- _Available records_
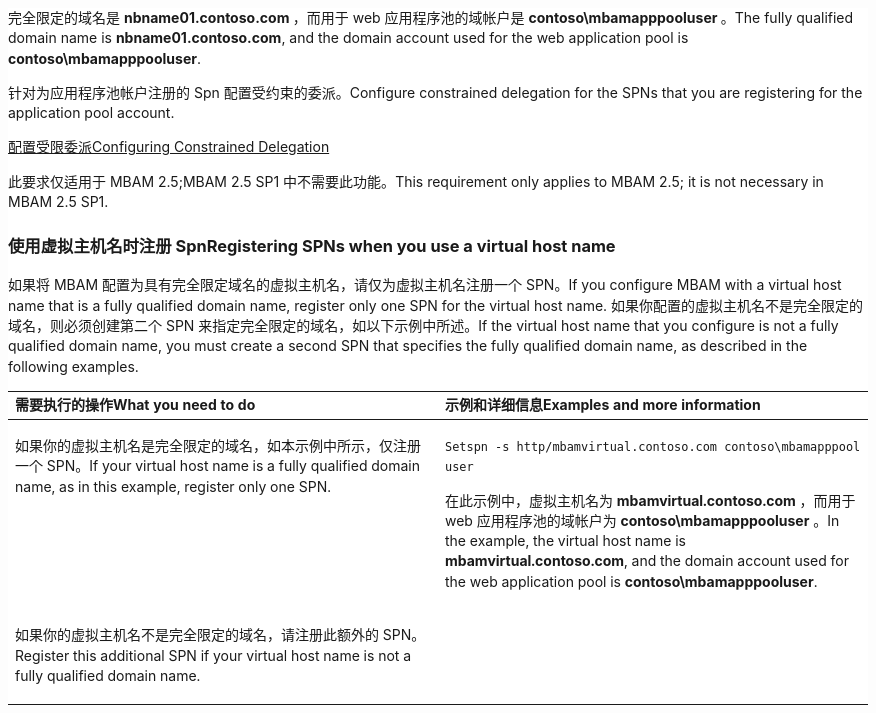 <p><span data-ttu-id="cba0d-160">完全限定的域名是 <strong> nbname01.contoso.com </strong> ，而用于 web 应用程序池的域帐户是 <strong> contoso\mbamapppooluser </strong> 。</span><span class="sxs-lookup"><span data-stu-id="cba0d-160">The fully qualified domain name is <strong>nbname01.contoso.com</strong>, and the domain account used for the web application pool is <strong>contoso\mbamapppooluser</strong>.</span></span></p></td>
</tr>
<tr class="odd">
<td align="left"><p><span data-ttu-id="cba0d-161">针对为应用程序池帐户注册的 Spn 配置受约束的委派。</span><span class="sxs-lookup"><span data-stu-id="cba0d-161">Configure constrained delegation for the SPNs that you are registering for the application pool account.</span></span></p></td>
<td align="left"><p><a href="https://go.microsoft.com/fwlink/?LinkId=394335" data-raw-source="[Configuring Constrained Delegation](https://go.microsoft.com/fwlink/?LinkId=394335)"><span data-ttu-id="cba0d-162">配置受限委派</span><span class="sxs-lookup"><span data-stu-id="cba0d-162">Configuring Constrained Delegation</span></span></a></p>
<p><span data-ttu-id="cba0d-163">此要求仅适用于 MBAM 2.5;MBAM 2.5 SP1 中不需要此功能。</span><span class="sxs-lookup"><span data-stu-id="cba0d-163">This requirement only applies to MBAM 2.5; it is not necessary in MBAM 2.5 SP1.</span></span></p></td>
</tr>
</tbody>
</table>



### <a href="" id="bkmk-regvirtualspn"></a><span data-ttu-id="cba0d-164">使用虚拟主机名时注册 Spn</span><span class="sxs-lookup"><span data-stu-id="cba0d-164">Registering SPNs when you use a virtual host name</span></span>

<span data-ttu-id="cba0d-165">如果将 MBAM 配置为具有完全限定域名的虚拟主机名，请仅为虚拟主机名注册一个 SPN。</span><span class="sxs-lookup"><span data-stu-id="cba0d-165">If you configure MBAM with a virtual host name that is a fully qualified domain name, register only one SPN for the virtual host name.</span></span> <span data-ttu-id="cba0d-166">如果你配置的虚拟主机名不是完全限定的域名，则必须创建第二个 SPN 来指定完全限定的域名，如以下示例中所述。</span><span class="sxs-lookup"><span data-stu-id="cba0d-166">If the virtual host name that you configure is not a fully qualified domain name, you must create a second SPN that specifies the fully qualified domain name, as described in the following examples.</span></span>

<table>
<colgroup>
<col width="50%" />
<col width="50%" />
</colgroup>
<thead>
<tr class="header">
<th align="left"><span data-ttu-id="cba0d-167">需要执行的操作</span><span class="sxs-lookup"><span data-stu-id="cba0d-167">What you need to do</span></span></th>
<th align="left"><span data-ttu-id="cba0d-168">示例和详细信息</span><span class="sxs-lookup"><span data-stu-id="cba0d-168">Examples and more information</span></span></th>
</tr>
</thead>
<tbody>
<tr class="odd">
<td align="left"><p><span data-ttu-id="cba0d-169">如果你的虚拟主机名是完全限定的域名，如本示例中所示，仅注册一个 SPN。</span><span class="sxs-lookup"><span data-stu-id="cba0d-169">If your virtual host name is a fully qualified domain name, as in this example, register only one SPN.</span></span></p></td>
<td align="left"><p><code>Setspn -s http/mbamvirtual.contoso.com contoso\mbamapppooluser</code></p>
<p><span data-ttu-id="cba0d-170">在此示例中，虚拟主机名为 <strong> mbamvirtual.contoso.com </strong> ，而用于 web 应用程序池的域帐户为 <strong> contoso\mbamapppooluser </strong> 。</span><span class="sxs-lookup"><span data-stu-id="cba0d-170">In the example, the virtual host name is <strong>mbamvirtual.contoso.com</strong>, and the domain account used for the web application pool is <strong>contoso\mbamapppooluser</strong>.</span></span></p></td>
</tr>
<tr class="even">
<td align="left"><p><span data-ttu-id="cba0d-171">如果你的虚拟主机名不是完全限定的域名，请注册此额外的 SPN。</span><span class="sxs-lookup"><span data-stu-id="cba0d-171">Register this additional SPN if your virtual host name is not a fully qualified domain name.</span></span></p></td>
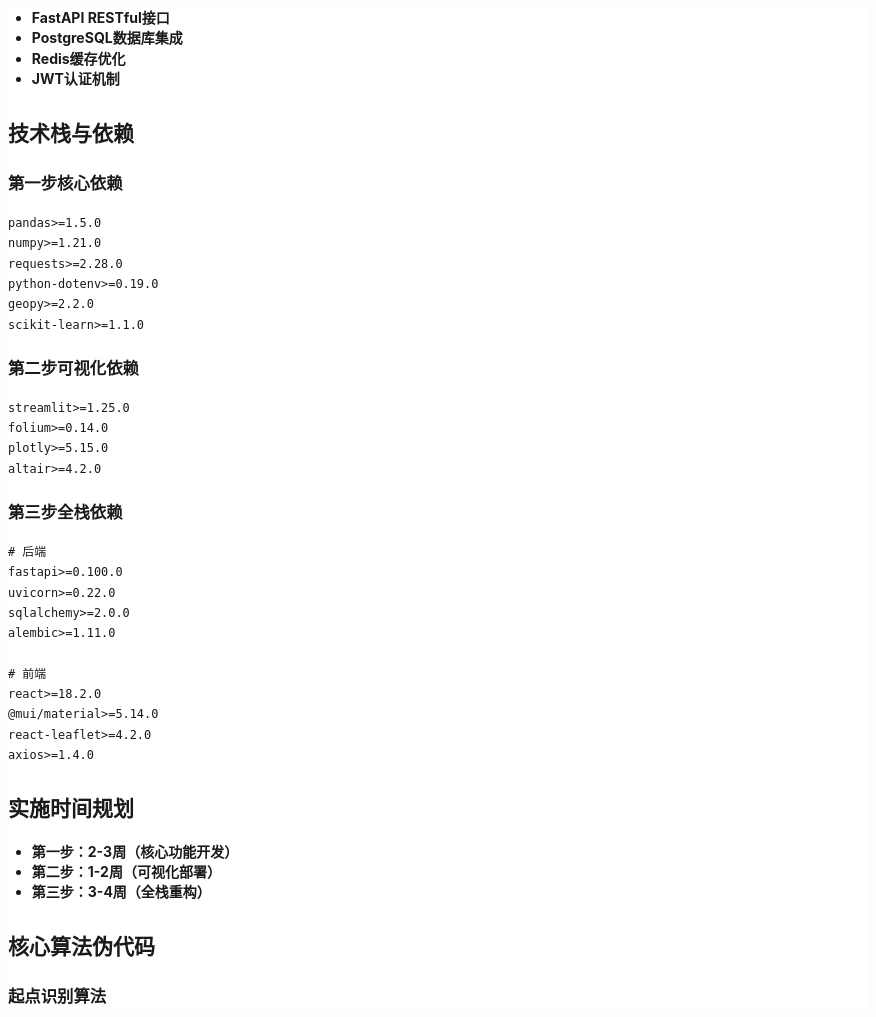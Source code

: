 - **FastAPI RESTful接口**
- **PostgreSQL数据库集成**
- **Redis缓存优化**
- **JWT认证机制**

## 技术栈与依赖

### 第一步核心依赖

```text
pandas>=1.5.0
numpy>=1.21.0
requests>=2.28.0
python-dotenv>=0.19.0
geopy>=2.2.0
scikit-learn>=1.1.0
```

### 第二步可视化依赖

```text
streamlit>=1.25.0
folium>=0.14.0
plotly>=5.15.0
altair>=4.2.0
```

### 第三步全栈依赖

```text
# 后端
fastapi>=0.100.0
uvicorn>=0.22.0
sqlalchemy>=2.0.0
alembic>=1.11.0

# 前端
react>=18.2.0
@mui/material>=5.14.0
react-leaflet>=4.2.0
axios>=1.4.0
```

## 实施时间规划

- **第一步：2-3周（核心功能开发）**
- **第二步：1-2周（可视化部署）**
- **第三步：3-4周（全栈重构）**

## 核心算法伪代码

### 起点识别算法
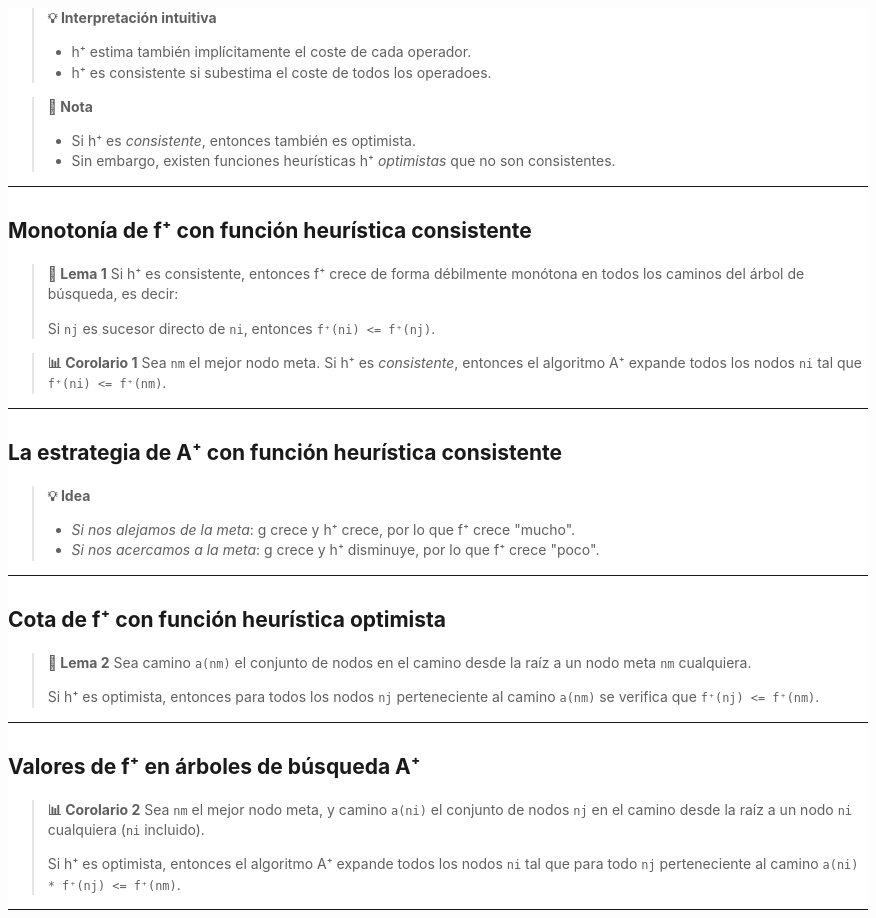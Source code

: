 > **💡 Interpretación intuitiva**
> - h⁺ estima también implícitamente el coste de cada operador.
> - h⁺ es consistente si subestima el coste de todos los operadoes.

> **📝 Nota**
> - Si h⁺ es _consistente_, entonces también es optimista.
> - Sin embargo, existen funciones heurísticas h⁺ _optimistas_ que no son consistentes.

---

## Monotonía de f⁺ con función heurística consistente

> **📏 Lema 1**
> Si h⁺ es consistente, entonces f⁺ crece de forma débilmente monótona en todos los caminos del árbol de búsqueda, es decir:
> 
> Si `nj` es sucesor directo de `ni`, entonces `f⁺(ni) <= f⁺(nj)`.

> **📊 Corolario 1**
> Sea `nm` el mejor nodo meta. Si h⁺ es _consistente_, entonces el algoritmo A⁺ expande todos los nodos `ni` tal que `f⁺(ni) <= f⁺(nm)`.

---

## La estrategia de A⁺ con función heurística consistente

> **💡 Idea**
> - _Si nos alejamos de la meta_: g crece y h⁺ crece, por lo que f⁺ crece "mucho".
> - _Si nos acercamos a la meta_: g crece y h⁺ disminuye, por lo que f⁺ crece "poco".

---

## Cota de f⁺ con función heurística optimista

> **📏 Lema 2**
> Sea camino `a(nm)` el conjunto de nodos en el camino desde la raíz a un nodo meta `nm` cualquiera.
> 
> Si h⁺ es optimista, entonces para todos los nodos `nj` perteneciente al camino `a(nm)` se verifica que `f⁺(nj) <= f⁺(nm)`.

---

## Valores de f⁺ en árboles de búsqueda A⁺

> **📊 Corolario 2**
> Sea `nm` el mejor nodo meta, y camino `a(ni)` el conjunto de nodos `nj` en el camino desde la raíz a un nodo `ni` cualquiera (`ni` incluido).
> 
> Si h⁺ es optimista, entonces el algoritmo A⁺ expande todos los nodos `ni` tal que para todo `nj` perteneciente al camino `a(ni) * f⁺(nj) <= f⁺(nm)`.

---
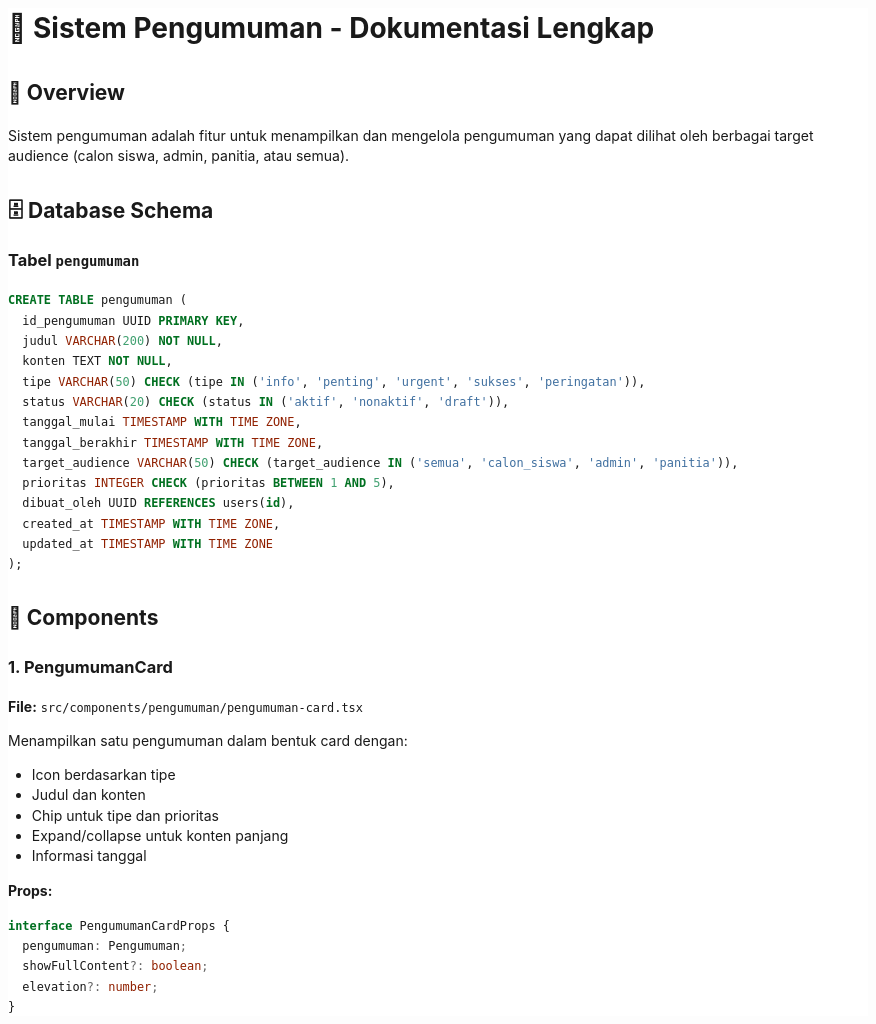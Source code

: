 # 📢 Sistem Pengumuman - Dokumentasi Lengkap

## 🎯 Overview

Sistem pengumuman adalah fitur untuk menampilkan dan mengelola pengumuman yang dapat dilihat oleh berbagai target audience (calon siswa, admin, panitia, atau semua).

## 🗄️ Database Schema

### Tabel `pengumuman`

```sql
CREATE TABLE pengumuman (
  id_pengumuman UUID PRIMARY KEY,
  judul VARCHAR(200) NOT NULL,
  konten TEXT NOT NULL,
  tipe VARCHAR(50) CHECK (tipe IN ('info', 'penting', 'urgent', 'sukses', 'peringatan')),
  status VARCHAR(20) CHECK (status IN ('aktif', 'nonaktif', 'draft')),
  tanggal_mulai TIMESTAMP WITH TIME ZONE,
  tanggal_berakhir TIMESTAMP WITH TIME ZONE,
  target_audience VARCHAR(50) CHECK (target_audience IN ('semua', 'calon_siswa', 'admin', 'panitia')),
  prioritas INTEGER CHECK (prioritas BETWEEN 1 AND 5),
  dibuat_oleh UUID REFERENCES users(id),
  created_at TIMESTAMP WITH TIME ZONE,
  updated_at TIMESTAMP WITH TIME ZONE
);
```

## 🎨 Components

### 1. PengumumanCard
**File:** `src/components/pengumuman/pengumuman-card.tsx`

Menampilkan satu pengumuman dalam bentuk card dengan:
- Icon berdasarkan tipe
- Judul dan konten
- Chip untuk tipe dan prioritas
- Expand/collapse untuk konten panjang
- Informasi tanggal

**Props:**
```typescript
interface PengumumanCardProps {
  pengumuman: Pengumuman;
  showFullContent?: boolean;
  elevation?: number;
}
```

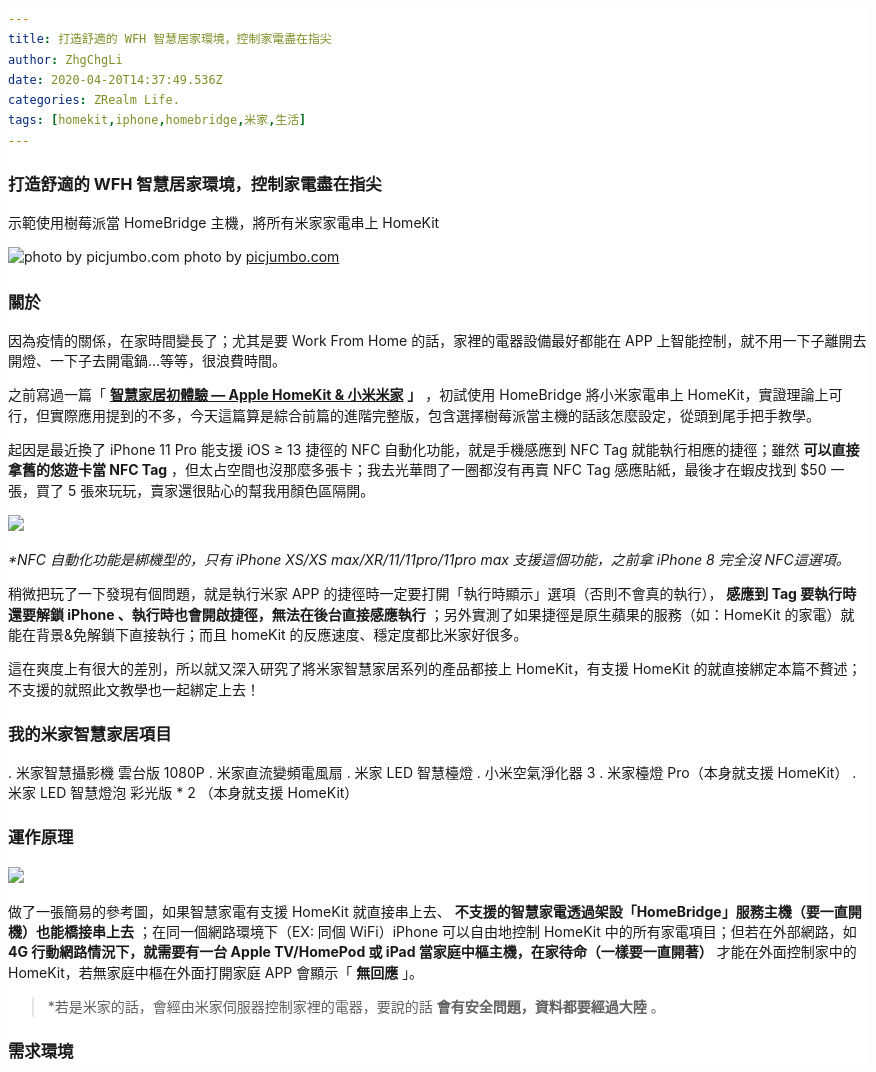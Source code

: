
 ```yaml
---
title: 打造舒適的 WFH 智慧居家環境，控制家電盡在指尖
author: ZhgChgLi
date: 2020-04-20T14:37:49.536Z
categories: ZRealm Life.
tags: [homekit,iphone,homebridge,米家,生活]
---
```


### 打造舒適的 WFH 智慧居家環境，控制家電盡在指尖

示範使用樹莓派當 HomeBridge 主機，將所有米家家電串上 HomeKit

![photo by picjumbo.com](/assets/99db2a1fbfe5/1*qZeTn0r2u_MKJXubV17XvQ.jpeg "photo by picjumbo.com")
photo by [picjumbo.com](https://www.pexels.com/zh-tw/@picjumbo-com-55570?utm_content=attributionCopyText&utm_medium=referral&utm_source=pexels)
### 關於

因為疫情的關係，在家時間變長了；尤其是要 Work From Home 的話，家裡的電器設備最好都能在 APP 上智能控制，就不用一下子離開去開燈、一下子去開電鍋…等等，很浪費時間。

之前寫過一篇「 [**智慧家居初體驗 — Apple HomeKit & 小米米家**](../c3150cdc85dd) **」** ，初試使用 HomeBridge 將小米家電串上 HomeKit，實證理論上可行，但實際應用提到的不多，今天這篇算是綜合前篇的進階完整版，包含選擇樹莓派當主機的話該怎麼設定，從頭到尾手把手教學。

起因是最近換了 iPhone 11 Pro 能支援 iOS ≥ 13 捷徑的 NFC 自動化功能，就是手機感應到 NFC Tag 就能執行相應的捷徑；雖然 **可以直接拿舊的悠遊卡當 NFC Tag** ，但太占空間也沒那麼多張卡；我去光華問了一圈都沒有再賣 NFC Tag 感應貼紙，最後才在蝦皮找到 $50 一張，買了 5 張來玩玩，賣家還很貼心的幫我用顏色區隔開。

![](/assets/99db2a1fbfe5/1*6ftbgAxlvmdv-35of98ohA.jpeg "")

_*NFC 自動化功能是綁機型的，只有 iPhone XS/XS max/XR/11/11pro/11pro max 支援這個功能，之前拿 iPhone 8 完全沒 NFC這選項。_

稍微把玩了一下發現有個問題，就是執行米家 APP 的捷徑時一定要打開「執行時顯示」選項（否則不會真的執行）， **感應到 Tag 要執行時還要解鎖 iPhone 、執行時也會開啟捷徑，無法在後台直接感應執行** ；另外實測了如果捷徑是原生蘋果的服務（如：HomeKit 的家電）就能在背景&免解鎖下直接執行；而且 homeKit 的反應速度、穩定度都比米家好很多。

這在爽度上有很大的差別，所以就又深入研究了將米家智慧家居系列的產品都接上 HomeKit，有支援 HomeKit 的就直接綁定本篇不贅述；不支援的就照此文教學也一起綁定上去！
### 我的米家智慧家居項目
. 米家智慧攝影機 雲台版 1080P
. 米家直流變頻電風扇
. 米家 LED 智慧檯燈
. 小米空氣淨化器 3
. 米家檯燈 Pro（本身就支援 HomeKit）
. 米家 LED 智慧燈泡 彩光版 * 2 （本身就支援 HomeKit）

### 運作原理

![](/assets/99db2a1fbfe5/1*7p0ehajJqdqb4-_w9uHt7g.jpeg "")

做了一張簡易的參考圖，如果智慧家電有支援 HomeKit 就直接串上去、 **不支援的智慧家電透過架設「HomeBridge」服務主機（要一直開機）也能橋接串上去** ；在同一個網路環境下（EX: 同個 WiFi）iPhone 可以自由地控制 HomeKit 中的所有家電項目；但若在外部網路，如 **4G 行動網路情況下，就需要有一台 Apple TV/HomePod 或 iPad 當家庭中樞主機，在家待命（一樣要一直開著）** 才能在外面控制家中的 HomeKit，若無家庭中樞在外面打開家庭 APP 會顯示「 **無回應** 」。
> *若是米家的話，會經由米家伺服器控制家裡的電器，要說的話 **會有安全問題，資料都要經過大陸** 。

### 需求環境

- _What you should do_
Copy out every line from the records that has the word "todos".

- _Output of the task_
> - h⁺ es consistente si subestima el coste de todos los operadoes.
> Si h⁺ es consistente, entonces f⁺ crece de forma débilmente monótona en todos los caminos del árbol de búsqueda, es decir:
> Sea `nm` el mejor nodo meta. Si h⁺ es _consistente_, entonces el algoritmo A⁺ expande todos los nodos `ni` tal que `f⁺(ni) <= f⁺(nm)`.
> Si h⁺ es optimista, entonces para todos los nodos `nj` perteneciente al camino `a(nm)` se verifica que `f⁺(nj) <= f⁺(nm)`.
> Si h⁺ es optimista, entonces el algoritmo A⁺ expande todos los nodos `ni` tal que para todo `nj` perteneciente al camino `a(ni) * f⁺(nj) <= f⁺(nm)`.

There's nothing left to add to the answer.